如何在C语言中翻转和反转一个整数？

如果你需要这类的东西，我建议你去fantastic的位运算技巧网页查看。以下是该页面的解决方案之一：

Reverse the bits in a byte with 3 operations (64-bit multiply and modulus division):

unsigned char b; // reverse this (8-bit) byte

b = (b * 0x0202020202ULL & 0x010884422010ULL) % 1023;

The multiply operation creates five separate copies of the 8-bit byte pattern to fan-out into a 64-bit value. The AND operation selects the bits that are in the correct (reversed) positions, relative to each 10-bit groups of bits. The multiply and the AND operations copy the bits from the original byte so they each appear in only one of the 10-bit sets. The reversed positions of the bits from the original byte coincide with their relative positions within any 10-bit set. The last step, which involves modulus division by 2^10 - 1, has the effect of merging together each set of 10 bits (from positions 0-9, 10-19, 20-29, ...) in the 64-bit value. They do not overlap, so the addition steps underlying the modulus division behave like or operations.

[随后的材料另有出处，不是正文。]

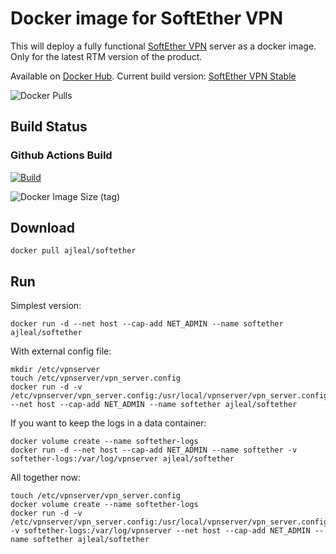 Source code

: # Docker image for SoftEther VPN

This will deploy a fully functional [SoftEther VPN](https://www.softether.org) server as a docker image. Only for the latest RTM version of the product.

Available on [Docker Hub](https://hub.docker.com/r/ajleal/softether/).
Current build version: [SoftEther VPN Stable](https://github.com/SoftEtherVPN/SoftEtherVPN_Stable.git)

![Docker Pulls](https://img.shields.io/docker/pulls/ajleal/softether)

## Build Status

### Github Actions Build

[![Build](https://github.com/bluPhy/docker-softether/actions/workflows/image.yml/badge.svg)](https://github.com/bluPhy/docker-softether/actions/workflows/image.yml)

![Docker Image Size (tag)](https://img.shields.io/docker/image-size/ajleal/softether/latest)

## Download

    docker pull ajleal/softether

## Run

Simplest version:

    docker run -d --net host --cap-add NET_ADMIN --name softether ajleal/softether

With external config file:

    mkdir /etc/vpnserver
    touch /etc/vpnserver/vpn_server.config
    docker run -d -v /etc/vpnserver/vpn_server.config:/usr/local/vpnserver/vpn_server.config --net host --cap-add NET_ADMIN --name softether ajleal/softether

If you want to keep the logs in a data container:

    docker volume create --name softether-logs
    docker run -d --net host --cap-add NET_ADMIN --name softether -v softether-logs:/var/log/vpnserver ajleal/softether

All together now:

    touch /etc/vpnserver/vpn_server.config
    docker volume create --name softether-logs
    docker run -d -v /etc/vpnserver/vpn_server.config:/usr/local/vpnserver/vpn_server.config  -v softether-logs:/var/log/vpnserver --net host --cap-add NET_ADMIN --name softether ajleal/softether
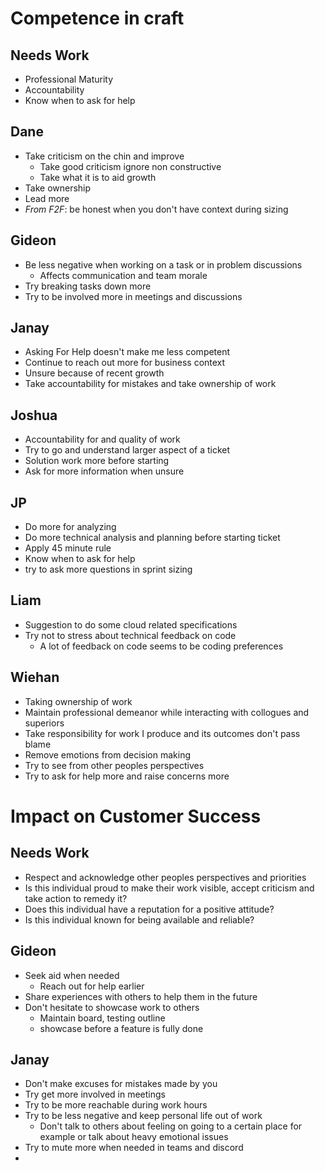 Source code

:# Competence in craft

## Needs Work
- Professional Maturity
- Accountability
- Know when to ask for help

## Dane
- Take criticism on the chin and improve
	- Take good criticism ignore non constructive
	- Take what it is to aid growth
- Take ownership
- Lead more
- *From F2F*: be honest when you don't have context during sizing

## Gideon
- Be less negative when working on a task or in problem discussions
	- Affects communication and team morale
- Try breaking tasks down more
- Try to be involved more in meetings and discussions

## Janay
- Asking For Help doesn't make me less competent
- Continue to reach out more for business context
- Unsure because of recent growth
- Take accountability for mistakes and take ownership of work

## Joshua
- Accountability for and quality of work
- Try to go and understand larger aspect of a ticket
- Solution work more before starting
- Ask for more information when unsure

## JP
- Do more for analyzing
- Do more technical analysis and planning before starting ticket
- Apply 45 minute rule
- Know when to ask for help
- try to ask more questions in sprint sizing

## Liam
- Suggestion to do some cloud related specifications
- Try not to stress about technical feedback on code
	- A lot of feedback on code seems to be coding preferences

## Wiehan
- Taking ownership of work
- Maintain professional demeanor while interacting with collogues and superiors
- Take responsibility for work I produce and its outcomes don't pass blame
- Remove emotions from decision making
- Try to see from other peoples perspectives
- Try to ask for help more and raise concerns more

# Impact on Customer Success

## Needs Work
- Respect and acknowledge other peoples perspectives and priorities
- Is this individual proud to make their work visible, accept criticism and take action to remedy it?
- Does this individual have a reputation for a positive attitude?
- Is this individual known for being available and reliable?

## Gideon
- Seek aid when needed
	- Reach out for help earlier
- Share experiences with others to help them in the future
- Don't hesitate to showcase work to others 
	- Maintain board, testing outline 
	- showcase before a feature is fully done

## Janay
- Don't make excuses for mistakes made by you
- Try get more involved in meetings
- Try to be more reachable during work hours
- Try to be less negative and keep personal life out of work
	- Don't talk to others about feeling on going to a certain place for example or talk about heavy emotional issues
- Try to mute more when needed in teams and discord
-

This method was attributed to Rich Schroeppel in the Programming Hacks section of Beeler, M., Gosper, R. W., and Schroeppel, R. HAKMEM. MIT AI Memo 239, Feb. 29, 1972.

以下是一种不使用64位整数的反转字节中的位，只需要7个操作：

b = ((b * 0x0802LU & 0x22110LU) | (b * 0x8020LU & 0x88440LU)) * 0x10101LU >> 16;

请确保将结果分配或转换为无符号字符，以删除高位中的垃圾。这个方法是由Sean Anderson于2001年7月13日设计的。Mike Keith在2002年1月3日发现了一个错误并进行了更正。

另外还有其他解决方案可供参考。